First, I know compatibility with Drupal 8 is not full yet. There are still open bugs, a bunch of open PRs and an apparent lack of code review.

But let's ignore that for a moment and consider civi d8-ready. I want to do a test install for a migration from Joomla, but also maintain some level of tracking, so it's easier to work with custom changes and any (knock on wood) malicious ones are easier to detect and revert. Looking at various docs, I've found at least these options:

  • classical install: drupal, civi
  • drush: nicely handles downloads, upgrades and backups (no idea if it has VCS support by itself)
  • composer: seems to be unofficially preferred for drupal8; not that much info available; more dependency heavy
  • civi-buildkit: seems like a complete overkill, as I don't need a full development environment

All of them can be preceded by initing a blank git repo and manually tracking from there. The buildkit is already fully based on git. Can any of the others track upstream automatically, to avoid the need for manual commits-on-update and working with tarballs? Did I forget an even better option, some combination?

1 Answer 1


Drush can support VCS deployments and you can tell drush make to keep the .git directory with "drush make --working-copy your-platform.make". However, unless it's changed recently, drush doesn't have post-install hooks, so it won't handle composer/bower/npm well.

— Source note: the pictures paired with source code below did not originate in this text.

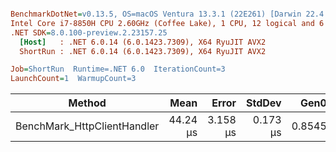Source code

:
 ``` ini

BenchmarkDotNet=v0.13.5, OS=macOS Ventura 13.3.1 (22E261) [Darwin 22.4.0]
Intel Core i7-8850H CPU 2.60GHz (Coffee Lake), 1 CPU, 12 logical and 6 physical cores
.NET SDK=8.0.100-preview.2.23157.25
  [Host]   : .NET 6.0.14 (6.0.1423.7309), X64 RyuJIT AVX2
  ShortRun : .NET 6.0.14 (6.0.1423.7309), X64 RyuJIT AVX2

Job=ShortRun  Runtime=.NET 6.0  IterationCount=3  
LaunchCount=1  WarmupCount=3  

```
|                      Method |     Mean |    Error |   StdDev |   Gen0 |   Gen1 | Allocated |
|---------------------------- |---------:|---------:|---------:|-------:|-------:|----------:|
| BenchMark_HttpClientHandler | 44.24 μs | 3.158 μs | 0.173 μs | 0.8545 | 0.3662 |   5.03 KB |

Composer has support for "post-install-cmd", but civicrm itself is not on packagist. I'm not familiar enough with composer to comment further, but from experiences so far, I find Composer more interesting than Drush on many many aspects (not CMS-specific, huge community, great tool).

Personally, and this is not an ideal solution: I build platforms (drupal+contrib+civicrm+extensions) using the tar.gz of each project. Extensions/themes that are actively developed get added as git submodules. All my servers use the same git repo (except for site-specific extensions/themes/modules which are in their own repos) and when I do upgrades, I run a git pull everywhere.

The main down side to this is that I cannot cherry-pick patches from upstream, which was the main issue of your question. I usually apply patches manually.

The main issue I had with running upstream git in production, is that this means I have to run composer/bower/npm/gencode on all production servers whenever there is a new version. That has a too high risk of failing (I manage ~ 20 servers, some with a mix of 4.7-D6, 4.7-D7, 4.6-D7, 4.7-WP).